Komitmen tersebut mengemuka dalam pertemuan Ketua Umum PBNU Yahya Cholil Staquf dengan Uskup Agung Jakarta Ignatius Suharyo Hardjoatmodjo di Wisma Keuskupan Agung Jakarta. Pertemuan ini menjadi titik awal kolaborasi lintas agama untuk memperkuat solidaritas sosial di tengah ketidakpastian global.
Gus Yahya menegaskan, gerakan ini dirancang sebagai inisiatif kolektif yang melibatkan berbagai elemen masyarakat untuk memperkuat kapasitas saling tolong-menolong, solidaritas, serta gotong royong hingga ke level komunitas paling bawah.
“Ini adalah gerakan kolektif untuk mengajak semua lapisan masyarakat mengembangkan kapasitas saling tolong-menolong, memperkuat solidaritas, dan gotong royong sampai di tingkat akar rumput,” ujar Yahya, seperti dilansir Antara.
Dalam pertemuan tersebut, Yahya turut didampingi oleh Alissa Wahid serta jajaran pimpinan lembaga di lingkungan PBNU. Ia menyatakan kesiapan organisasi untuk mengerahkan seluruh sumber daya dan jaringan kelembagaan, termasuk Lazisnu dan GKMNU, guna mendorong inisiatif Ta’awun Ijtima’i atau solidaritas sosial.
Menurutnya, penguatan ketahanan sosial tidak dapat dilakukan secara parsial, melainkan membutuhkan kolaborasi lintas agama dan lintas sektor. PBNU pun telah dan akan terus melakukan konsolidasi dengan berbagai tokoh agama serta pemimpin masyarakat guna memperluas jangkauan gerakan ini.
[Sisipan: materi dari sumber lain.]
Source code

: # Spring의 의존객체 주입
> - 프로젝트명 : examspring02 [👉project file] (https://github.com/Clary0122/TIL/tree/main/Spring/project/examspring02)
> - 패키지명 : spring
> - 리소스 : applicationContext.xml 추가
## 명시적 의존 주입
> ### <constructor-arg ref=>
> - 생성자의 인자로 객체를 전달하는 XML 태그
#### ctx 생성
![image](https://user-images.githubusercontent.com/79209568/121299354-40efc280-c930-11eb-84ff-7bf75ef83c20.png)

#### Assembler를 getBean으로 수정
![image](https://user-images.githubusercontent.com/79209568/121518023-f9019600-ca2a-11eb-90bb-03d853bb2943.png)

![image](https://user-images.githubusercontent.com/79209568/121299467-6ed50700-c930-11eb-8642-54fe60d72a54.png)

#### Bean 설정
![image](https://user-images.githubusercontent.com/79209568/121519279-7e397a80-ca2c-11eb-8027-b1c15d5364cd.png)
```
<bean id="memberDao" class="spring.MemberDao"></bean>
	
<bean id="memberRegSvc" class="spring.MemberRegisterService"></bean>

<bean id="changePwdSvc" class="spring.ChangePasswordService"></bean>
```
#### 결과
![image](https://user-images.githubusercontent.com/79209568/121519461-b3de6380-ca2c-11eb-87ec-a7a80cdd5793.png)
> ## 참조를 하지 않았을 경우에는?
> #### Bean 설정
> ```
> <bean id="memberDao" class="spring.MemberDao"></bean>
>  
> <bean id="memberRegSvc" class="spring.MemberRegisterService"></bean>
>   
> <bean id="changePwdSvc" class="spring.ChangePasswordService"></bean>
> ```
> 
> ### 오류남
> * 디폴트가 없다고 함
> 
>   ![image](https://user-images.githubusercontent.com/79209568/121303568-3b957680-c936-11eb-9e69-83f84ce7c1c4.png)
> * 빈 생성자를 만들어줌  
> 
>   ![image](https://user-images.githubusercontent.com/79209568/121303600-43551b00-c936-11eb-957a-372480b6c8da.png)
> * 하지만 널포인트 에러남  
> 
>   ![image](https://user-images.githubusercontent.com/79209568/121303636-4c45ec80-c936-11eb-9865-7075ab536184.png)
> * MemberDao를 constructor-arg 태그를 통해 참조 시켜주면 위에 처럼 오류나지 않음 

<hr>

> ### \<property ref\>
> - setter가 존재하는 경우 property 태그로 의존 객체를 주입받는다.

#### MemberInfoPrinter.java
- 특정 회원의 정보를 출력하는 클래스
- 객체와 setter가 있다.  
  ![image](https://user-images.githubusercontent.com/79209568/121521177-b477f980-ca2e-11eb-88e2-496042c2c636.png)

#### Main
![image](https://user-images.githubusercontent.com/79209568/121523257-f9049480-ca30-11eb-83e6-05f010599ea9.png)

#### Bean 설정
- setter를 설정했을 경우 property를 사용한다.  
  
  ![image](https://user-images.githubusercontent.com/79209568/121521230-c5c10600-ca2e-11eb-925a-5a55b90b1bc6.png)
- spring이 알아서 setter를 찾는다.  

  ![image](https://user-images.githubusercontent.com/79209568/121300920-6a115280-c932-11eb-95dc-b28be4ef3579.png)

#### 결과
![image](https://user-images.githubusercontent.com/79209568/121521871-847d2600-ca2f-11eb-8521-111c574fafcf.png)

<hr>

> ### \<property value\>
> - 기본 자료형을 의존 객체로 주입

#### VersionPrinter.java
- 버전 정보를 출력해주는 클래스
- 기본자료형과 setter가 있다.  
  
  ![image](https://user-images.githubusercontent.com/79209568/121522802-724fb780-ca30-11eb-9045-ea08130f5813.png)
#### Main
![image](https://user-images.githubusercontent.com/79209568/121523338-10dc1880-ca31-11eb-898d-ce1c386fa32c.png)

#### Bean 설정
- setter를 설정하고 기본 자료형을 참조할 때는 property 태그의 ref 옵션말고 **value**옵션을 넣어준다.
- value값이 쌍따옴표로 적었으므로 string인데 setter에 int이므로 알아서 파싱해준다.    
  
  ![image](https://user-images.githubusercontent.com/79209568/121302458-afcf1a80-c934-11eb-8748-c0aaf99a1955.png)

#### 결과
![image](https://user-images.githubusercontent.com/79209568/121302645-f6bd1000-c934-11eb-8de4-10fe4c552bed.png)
“Tentu saja PBNU harus bekerja bersama para tokoh agama dan berbagai elemen masyarakat. Kami sudah dan akan terus berdiskusi untuk konsolidasi dengan sejumlah tokoh serta pemimpin agama,” katanya.
Sementara itu, Kardinal Ignatius Suharyo menyambut positif inisiatif tersebut dan menilai gerakan ketahanan sosial sebagai kebutuhan mendesak di tengah situasi global yang penuh tekanan. Ia mengungkapkan bahwa isu ini juga telah menjadi pembahasan intensif di internal keuskupan dalam beberapa waktu terakhir.
“Kami juga merasa sangat prihatin. Beberapa waktu terakhir ini kami membahasnya secara intens di internal kami. Kami terpanggil untuk turut serta dalam setiap inisiatif yang bertujuan untuk membantu masyarakat akar rumput,” ujarnya.
Ia menambahkan, pihaknya siap mengoordinasikan langkah lanjutan dengan para pimpinan gereja guna memastikan gerakan ini dapat segera diimplementasikan secara konkret. Kedua pihak pun sepakat untuk segera menindaklanjuti kerja sama melalui pembentukan tim teknis yang akan merumuskan langkah strategis ke depan.
“Tim teknis kami akan segera berkomunikasi dan merumuskan langkah-langkah strategis mewujudkan inisiatif ini,” kata Kardinal Suharyo.
Inisiatif ini juga tidak berdiri sendiri, melainkan merupakan bagian dari rangkaian upaya PBNU dalam merespons dinamika global. Sebelumnya, PBNU telah melakukan komunikasi dengan sejumlah perwakilan negara sahabat, termasuk Arab Saudi, Iran, Turki, dan Amerika Serikat, untuk membahas dampak konflik global—terutama terhadap kelompok masyarakat rentan.
Melalui gerakan ketahanan sosial ini, PBNU dan Keuskupan Agung Jakarta berharap dapat membangun fondasi solidaritas yang lebih kuat di tengah masyarakat, sehingga Indonesia tetap tangguh menghadapi tekanan global yang semakin kompleks dan tidak menentu.